··· Data for processing

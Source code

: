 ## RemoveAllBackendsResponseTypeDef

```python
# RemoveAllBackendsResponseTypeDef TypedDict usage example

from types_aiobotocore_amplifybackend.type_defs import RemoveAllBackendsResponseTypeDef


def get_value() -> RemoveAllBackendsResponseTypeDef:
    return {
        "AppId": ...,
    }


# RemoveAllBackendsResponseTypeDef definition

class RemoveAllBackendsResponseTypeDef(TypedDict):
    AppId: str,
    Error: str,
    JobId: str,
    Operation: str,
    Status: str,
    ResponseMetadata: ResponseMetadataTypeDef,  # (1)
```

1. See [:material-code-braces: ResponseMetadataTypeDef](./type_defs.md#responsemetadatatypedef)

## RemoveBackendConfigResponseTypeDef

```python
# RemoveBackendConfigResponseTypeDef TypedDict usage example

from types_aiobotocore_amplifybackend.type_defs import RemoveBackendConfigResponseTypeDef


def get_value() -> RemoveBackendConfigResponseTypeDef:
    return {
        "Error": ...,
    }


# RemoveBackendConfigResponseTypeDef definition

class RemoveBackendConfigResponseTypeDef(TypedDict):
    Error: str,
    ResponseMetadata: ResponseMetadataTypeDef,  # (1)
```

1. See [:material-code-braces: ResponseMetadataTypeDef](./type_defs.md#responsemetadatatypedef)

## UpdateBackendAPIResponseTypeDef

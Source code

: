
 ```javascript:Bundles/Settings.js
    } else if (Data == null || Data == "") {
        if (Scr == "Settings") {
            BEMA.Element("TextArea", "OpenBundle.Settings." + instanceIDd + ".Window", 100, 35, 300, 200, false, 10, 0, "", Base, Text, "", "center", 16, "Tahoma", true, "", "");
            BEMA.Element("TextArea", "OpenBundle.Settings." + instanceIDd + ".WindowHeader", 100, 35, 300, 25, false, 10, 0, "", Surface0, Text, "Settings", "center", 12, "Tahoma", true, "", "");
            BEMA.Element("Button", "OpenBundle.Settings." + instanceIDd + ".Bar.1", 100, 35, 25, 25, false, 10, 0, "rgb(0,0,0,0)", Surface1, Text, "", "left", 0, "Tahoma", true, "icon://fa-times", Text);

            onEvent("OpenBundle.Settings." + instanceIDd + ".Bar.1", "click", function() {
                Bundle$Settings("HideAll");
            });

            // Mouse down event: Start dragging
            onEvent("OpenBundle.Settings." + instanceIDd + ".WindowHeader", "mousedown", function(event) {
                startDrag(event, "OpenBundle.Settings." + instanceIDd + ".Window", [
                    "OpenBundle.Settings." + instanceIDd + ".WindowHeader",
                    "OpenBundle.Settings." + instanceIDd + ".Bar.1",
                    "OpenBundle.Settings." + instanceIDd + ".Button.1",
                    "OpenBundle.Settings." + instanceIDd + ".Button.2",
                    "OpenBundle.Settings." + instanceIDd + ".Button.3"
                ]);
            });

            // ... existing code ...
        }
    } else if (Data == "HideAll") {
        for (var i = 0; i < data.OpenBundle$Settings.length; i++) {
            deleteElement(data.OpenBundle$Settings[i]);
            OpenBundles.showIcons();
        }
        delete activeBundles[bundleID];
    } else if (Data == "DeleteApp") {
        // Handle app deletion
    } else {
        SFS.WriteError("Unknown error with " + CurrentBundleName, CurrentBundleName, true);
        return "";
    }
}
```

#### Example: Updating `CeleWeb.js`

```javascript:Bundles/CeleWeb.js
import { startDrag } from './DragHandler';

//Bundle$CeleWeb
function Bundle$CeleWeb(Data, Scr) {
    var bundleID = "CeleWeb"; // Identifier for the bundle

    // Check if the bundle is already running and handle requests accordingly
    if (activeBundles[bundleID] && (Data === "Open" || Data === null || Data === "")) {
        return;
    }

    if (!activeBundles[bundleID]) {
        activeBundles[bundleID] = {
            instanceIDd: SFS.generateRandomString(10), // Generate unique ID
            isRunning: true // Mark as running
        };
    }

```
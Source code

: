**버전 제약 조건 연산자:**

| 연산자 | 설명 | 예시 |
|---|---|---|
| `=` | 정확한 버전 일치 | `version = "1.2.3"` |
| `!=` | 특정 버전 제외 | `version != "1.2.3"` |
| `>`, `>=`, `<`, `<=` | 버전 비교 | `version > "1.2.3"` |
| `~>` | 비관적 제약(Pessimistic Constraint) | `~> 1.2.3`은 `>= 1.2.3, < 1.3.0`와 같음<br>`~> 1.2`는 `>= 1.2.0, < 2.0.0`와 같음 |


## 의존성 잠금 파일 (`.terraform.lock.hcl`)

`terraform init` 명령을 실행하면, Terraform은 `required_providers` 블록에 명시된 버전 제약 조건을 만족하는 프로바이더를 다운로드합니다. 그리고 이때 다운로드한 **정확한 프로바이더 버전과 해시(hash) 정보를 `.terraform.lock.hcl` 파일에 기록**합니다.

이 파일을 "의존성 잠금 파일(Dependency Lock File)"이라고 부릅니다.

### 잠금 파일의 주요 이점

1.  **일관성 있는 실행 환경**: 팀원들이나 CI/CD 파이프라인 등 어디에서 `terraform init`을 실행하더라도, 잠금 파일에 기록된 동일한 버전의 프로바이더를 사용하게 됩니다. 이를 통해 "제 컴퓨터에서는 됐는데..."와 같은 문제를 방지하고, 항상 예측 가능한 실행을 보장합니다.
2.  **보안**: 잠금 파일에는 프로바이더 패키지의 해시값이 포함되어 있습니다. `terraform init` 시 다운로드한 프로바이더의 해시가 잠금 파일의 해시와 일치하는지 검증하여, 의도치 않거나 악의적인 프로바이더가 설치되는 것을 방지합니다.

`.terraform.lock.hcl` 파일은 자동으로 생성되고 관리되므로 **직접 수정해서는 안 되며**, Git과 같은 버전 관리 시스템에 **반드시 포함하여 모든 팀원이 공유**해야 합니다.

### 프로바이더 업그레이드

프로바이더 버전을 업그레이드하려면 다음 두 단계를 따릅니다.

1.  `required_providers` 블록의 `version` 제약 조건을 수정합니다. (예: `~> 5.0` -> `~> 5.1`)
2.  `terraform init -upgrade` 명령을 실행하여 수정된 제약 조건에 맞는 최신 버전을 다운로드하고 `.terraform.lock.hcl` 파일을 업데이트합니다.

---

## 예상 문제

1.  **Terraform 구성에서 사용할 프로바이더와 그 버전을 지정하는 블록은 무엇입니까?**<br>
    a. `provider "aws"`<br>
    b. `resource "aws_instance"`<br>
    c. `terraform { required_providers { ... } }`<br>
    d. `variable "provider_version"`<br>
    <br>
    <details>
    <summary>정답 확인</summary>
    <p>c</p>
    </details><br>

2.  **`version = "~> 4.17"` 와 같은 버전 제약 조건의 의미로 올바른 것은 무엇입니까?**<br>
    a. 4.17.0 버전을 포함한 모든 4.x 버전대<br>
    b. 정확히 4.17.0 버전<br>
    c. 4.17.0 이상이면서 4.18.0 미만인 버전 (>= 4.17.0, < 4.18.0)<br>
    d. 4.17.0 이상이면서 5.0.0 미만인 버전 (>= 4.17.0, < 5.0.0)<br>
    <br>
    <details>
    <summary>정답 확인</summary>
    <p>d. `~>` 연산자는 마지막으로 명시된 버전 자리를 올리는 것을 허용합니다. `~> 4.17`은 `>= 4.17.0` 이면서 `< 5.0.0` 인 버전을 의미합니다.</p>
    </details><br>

······

I need each line of the entries that holds the string "usage" located and copied.

# RemoveAllBackendsResponseTypeDef TypedDict usage example
# RemoveBackendConfigResponseTypeDef TypedDict usage example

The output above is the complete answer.